**WHAT THE TASK ASKS**
Among the entries, which lines carry the string "WriteLine"? Copy every one.

────────

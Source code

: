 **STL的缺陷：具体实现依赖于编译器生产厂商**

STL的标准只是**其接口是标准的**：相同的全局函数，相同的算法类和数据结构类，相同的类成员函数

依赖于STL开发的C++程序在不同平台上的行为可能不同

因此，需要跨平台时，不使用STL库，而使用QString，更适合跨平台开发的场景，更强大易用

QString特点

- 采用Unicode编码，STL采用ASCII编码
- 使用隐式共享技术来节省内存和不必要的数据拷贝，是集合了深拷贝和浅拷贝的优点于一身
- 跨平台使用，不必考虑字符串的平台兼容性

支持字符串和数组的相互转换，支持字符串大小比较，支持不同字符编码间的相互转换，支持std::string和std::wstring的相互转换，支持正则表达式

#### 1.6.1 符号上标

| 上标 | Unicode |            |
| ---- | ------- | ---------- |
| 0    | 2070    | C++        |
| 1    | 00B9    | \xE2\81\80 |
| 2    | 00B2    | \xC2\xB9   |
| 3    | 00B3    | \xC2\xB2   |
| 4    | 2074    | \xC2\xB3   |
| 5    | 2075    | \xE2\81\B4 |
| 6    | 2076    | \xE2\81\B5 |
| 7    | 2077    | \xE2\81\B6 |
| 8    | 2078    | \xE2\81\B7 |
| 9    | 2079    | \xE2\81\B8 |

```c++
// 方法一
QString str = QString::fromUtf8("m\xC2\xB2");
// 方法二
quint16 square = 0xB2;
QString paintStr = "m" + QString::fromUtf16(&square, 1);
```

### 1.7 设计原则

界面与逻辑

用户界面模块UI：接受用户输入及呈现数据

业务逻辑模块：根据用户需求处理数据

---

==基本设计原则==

────────

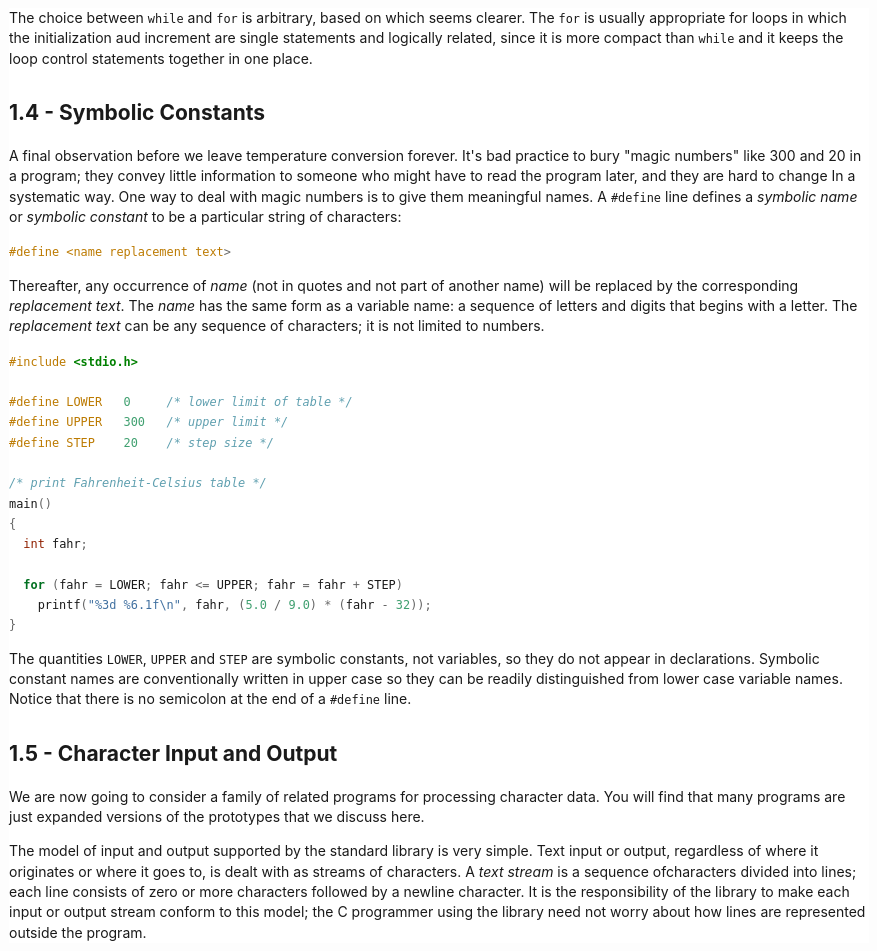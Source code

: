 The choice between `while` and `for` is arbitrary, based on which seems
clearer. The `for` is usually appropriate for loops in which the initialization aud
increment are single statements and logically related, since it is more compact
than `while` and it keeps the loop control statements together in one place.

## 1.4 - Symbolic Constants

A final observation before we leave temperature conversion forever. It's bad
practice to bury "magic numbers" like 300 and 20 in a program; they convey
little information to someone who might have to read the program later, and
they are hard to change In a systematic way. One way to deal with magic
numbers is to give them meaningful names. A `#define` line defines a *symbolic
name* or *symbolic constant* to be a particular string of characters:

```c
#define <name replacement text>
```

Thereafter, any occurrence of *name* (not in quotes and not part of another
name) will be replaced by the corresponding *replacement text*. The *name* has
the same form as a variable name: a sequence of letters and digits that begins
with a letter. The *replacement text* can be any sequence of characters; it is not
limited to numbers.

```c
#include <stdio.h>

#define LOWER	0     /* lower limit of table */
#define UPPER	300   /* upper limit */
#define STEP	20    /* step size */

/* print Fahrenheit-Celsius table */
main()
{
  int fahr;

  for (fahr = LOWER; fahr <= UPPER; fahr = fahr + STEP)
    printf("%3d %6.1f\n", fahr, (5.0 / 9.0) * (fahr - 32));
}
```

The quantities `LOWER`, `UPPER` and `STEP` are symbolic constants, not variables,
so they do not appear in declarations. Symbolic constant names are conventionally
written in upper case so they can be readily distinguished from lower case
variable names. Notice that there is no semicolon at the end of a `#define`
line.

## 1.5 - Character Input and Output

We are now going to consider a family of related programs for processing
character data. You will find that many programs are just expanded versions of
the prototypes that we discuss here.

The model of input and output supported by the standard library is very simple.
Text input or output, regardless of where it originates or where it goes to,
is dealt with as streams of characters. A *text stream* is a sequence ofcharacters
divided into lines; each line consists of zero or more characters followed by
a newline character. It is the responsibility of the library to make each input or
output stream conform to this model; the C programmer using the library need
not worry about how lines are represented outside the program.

────────

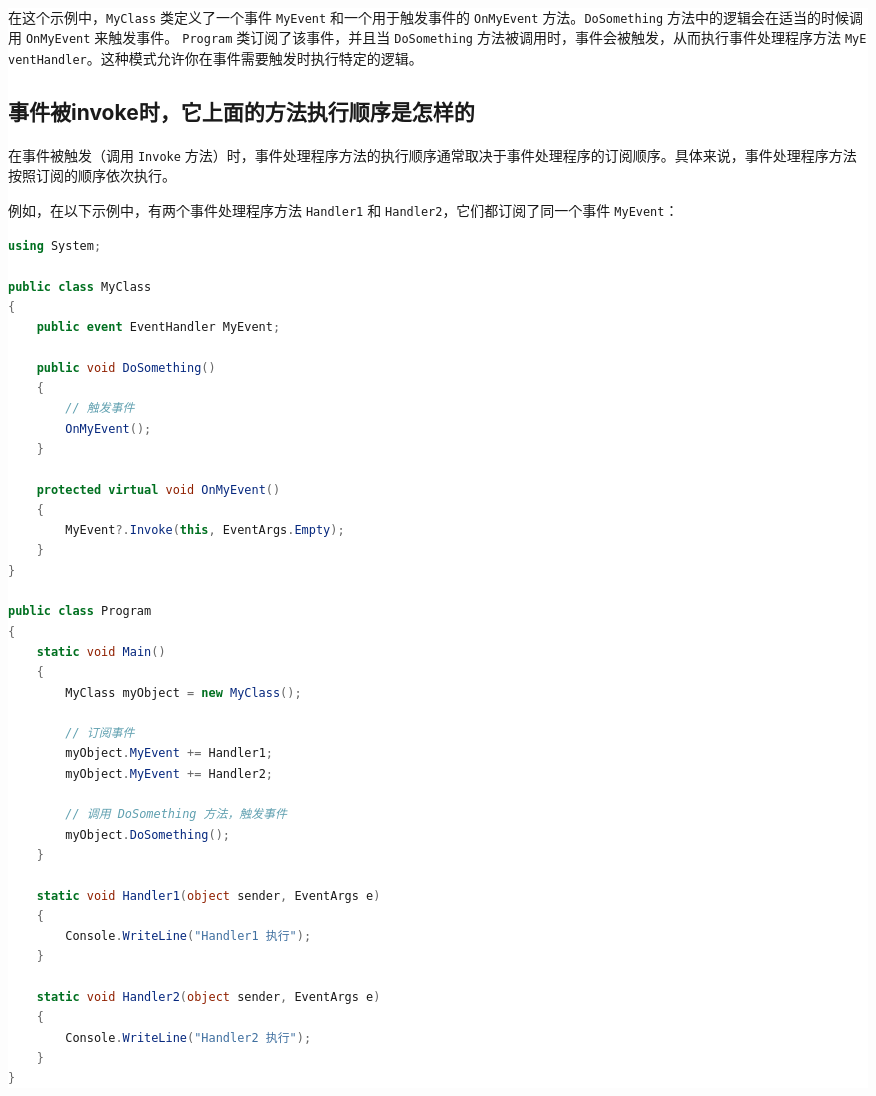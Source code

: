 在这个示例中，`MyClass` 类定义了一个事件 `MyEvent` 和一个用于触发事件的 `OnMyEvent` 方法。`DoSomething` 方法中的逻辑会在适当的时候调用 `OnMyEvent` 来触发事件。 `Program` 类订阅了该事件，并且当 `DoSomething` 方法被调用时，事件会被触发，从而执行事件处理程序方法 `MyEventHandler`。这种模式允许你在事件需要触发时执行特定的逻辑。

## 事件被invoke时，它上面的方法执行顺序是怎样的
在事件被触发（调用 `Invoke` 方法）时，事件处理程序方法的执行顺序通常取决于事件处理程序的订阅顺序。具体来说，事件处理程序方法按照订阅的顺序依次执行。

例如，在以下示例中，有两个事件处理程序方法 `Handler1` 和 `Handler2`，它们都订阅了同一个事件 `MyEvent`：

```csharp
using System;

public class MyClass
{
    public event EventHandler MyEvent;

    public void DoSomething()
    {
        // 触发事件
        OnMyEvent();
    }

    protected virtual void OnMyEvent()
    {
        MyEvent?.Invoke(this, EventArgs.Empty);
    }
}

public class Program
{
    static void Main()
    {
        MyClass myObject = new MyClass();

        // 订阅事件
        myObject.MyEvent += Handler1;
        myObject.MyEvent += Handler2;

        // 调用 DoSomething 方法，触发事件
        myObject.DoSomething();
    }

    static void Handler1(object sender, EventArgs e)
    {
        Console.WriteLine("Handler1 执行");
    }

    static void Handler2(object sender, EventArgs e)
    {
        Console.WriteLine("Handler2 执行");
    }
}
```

────────

**SOLUTION FOR THIS EXERCISE**
        Console.WriteLine("Handler1 执行");
        Console.WriteLine("Handler2 执行");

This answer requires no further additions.